DIRECTIONS -
Look through the data below and work out how many lines contain the string "trwania". Give the number alone.

EXERCISE DATA -
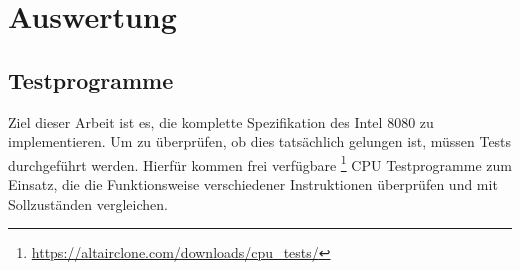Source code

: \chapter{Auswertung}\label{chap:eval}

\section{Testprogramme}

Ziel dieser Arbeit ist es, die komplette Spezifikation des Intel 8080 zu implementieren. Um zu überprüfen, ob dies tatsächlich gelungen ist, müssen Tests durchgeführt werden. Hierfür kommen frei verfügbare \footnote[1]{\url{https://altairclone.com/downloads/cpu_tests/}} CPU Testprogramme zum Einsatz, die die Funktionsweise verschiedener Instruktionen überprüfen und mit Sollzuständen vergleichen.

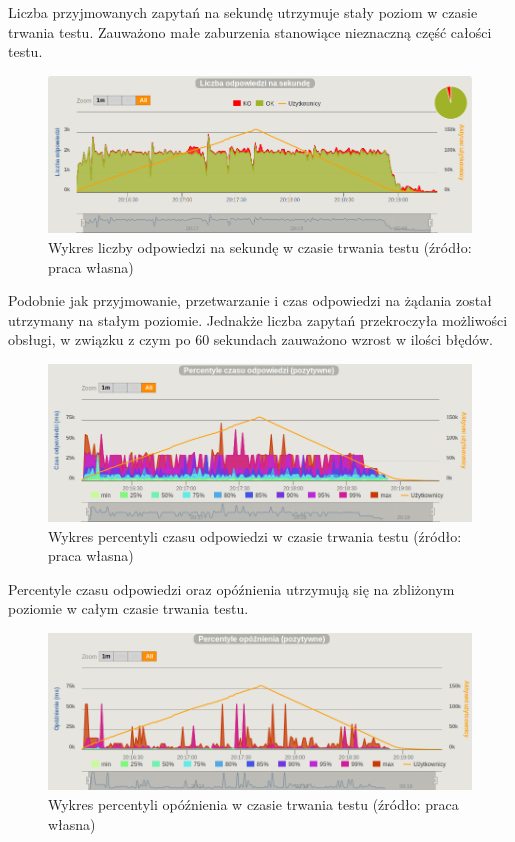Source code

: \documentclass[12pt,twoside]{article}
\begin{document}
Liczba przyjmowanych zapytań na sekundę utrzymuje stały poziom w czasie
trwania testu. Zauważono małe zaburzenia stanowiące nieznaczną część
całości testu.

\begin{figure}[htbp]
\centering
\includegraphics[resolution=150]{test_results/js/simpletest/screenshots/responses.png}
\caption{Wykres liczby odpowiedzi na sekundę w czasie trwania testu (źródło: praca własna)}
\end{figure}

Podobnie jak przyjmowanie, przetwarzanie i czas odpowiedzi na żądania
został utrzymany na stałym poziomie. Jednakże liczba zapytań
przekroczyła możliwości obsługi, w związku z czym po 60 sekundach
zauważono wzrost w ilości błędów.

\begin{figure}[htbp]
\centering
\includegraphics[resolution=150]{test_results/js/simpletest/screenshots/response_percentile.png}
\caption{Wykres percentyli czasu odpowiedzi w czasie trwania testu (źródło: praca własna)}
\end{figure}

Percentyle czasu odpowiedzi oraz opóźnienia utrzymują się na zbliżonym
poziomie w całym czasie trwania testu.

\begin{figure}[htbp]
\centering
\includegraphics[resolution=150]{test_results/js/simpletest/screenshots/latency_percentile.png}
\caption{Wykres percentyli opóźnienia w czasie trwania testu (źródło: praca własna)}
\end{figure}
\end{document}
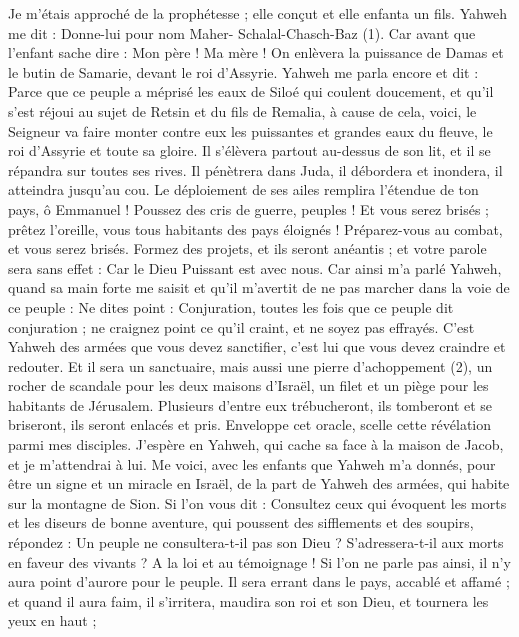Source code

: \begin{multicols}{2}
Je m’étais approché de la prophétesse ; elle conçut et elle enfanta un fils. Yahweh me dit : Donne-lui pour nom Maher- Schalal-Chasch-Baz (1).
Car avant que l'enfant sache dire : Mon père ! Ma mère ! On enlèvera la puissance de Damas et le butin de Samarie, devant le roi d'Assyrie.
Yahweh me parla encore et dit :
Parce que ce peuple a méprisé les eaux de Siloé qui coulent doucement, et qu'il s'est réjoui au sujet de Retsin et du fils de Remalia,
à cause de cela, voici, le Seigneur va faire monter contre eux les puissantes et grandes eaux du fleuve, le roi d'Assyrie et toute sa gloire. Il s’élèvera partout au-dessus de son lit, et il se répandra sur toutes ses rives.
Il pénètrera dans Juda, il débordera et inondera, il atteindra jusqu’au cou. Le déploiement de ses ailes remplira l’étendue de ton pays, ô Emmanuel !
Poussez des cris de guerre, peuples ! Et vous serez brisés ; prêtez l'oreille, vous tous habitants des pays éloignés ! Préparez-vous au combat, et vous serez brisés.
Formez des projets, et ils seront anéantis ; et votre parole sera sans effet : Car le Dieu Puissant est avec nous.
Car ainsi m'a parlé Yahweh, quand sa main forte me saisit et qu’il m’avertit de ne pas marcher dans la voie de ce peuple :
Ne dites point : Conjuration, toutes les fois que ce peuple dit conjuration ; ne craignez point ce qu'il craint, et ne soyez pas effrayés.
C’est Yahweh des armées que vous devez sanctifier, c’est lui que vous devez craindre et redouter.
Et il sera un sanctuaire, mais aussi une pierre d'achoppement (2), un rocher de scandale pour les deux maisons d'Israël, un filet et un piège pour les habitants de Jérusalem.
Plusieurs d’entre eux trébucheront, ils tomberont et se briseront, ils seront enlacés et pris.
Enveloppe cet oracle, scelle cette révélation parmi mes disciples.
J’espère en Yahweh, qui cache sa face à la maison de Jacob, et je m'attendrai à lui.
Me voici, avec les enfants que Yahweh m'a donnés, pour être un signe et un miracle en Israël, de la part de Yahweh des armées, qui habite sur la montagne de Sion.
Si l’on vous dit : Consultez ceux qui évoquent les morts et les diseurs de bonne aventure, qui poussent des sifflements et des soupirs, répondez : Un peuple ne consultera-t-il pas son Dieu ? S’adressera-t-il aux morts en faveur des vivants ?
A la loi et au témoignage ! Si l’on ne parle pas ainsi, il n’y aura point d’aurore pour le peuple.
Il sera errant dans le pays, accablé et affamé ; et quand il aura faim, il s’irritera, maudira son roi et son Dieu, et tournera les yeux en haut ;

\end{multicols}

RESPONSE AREA -
5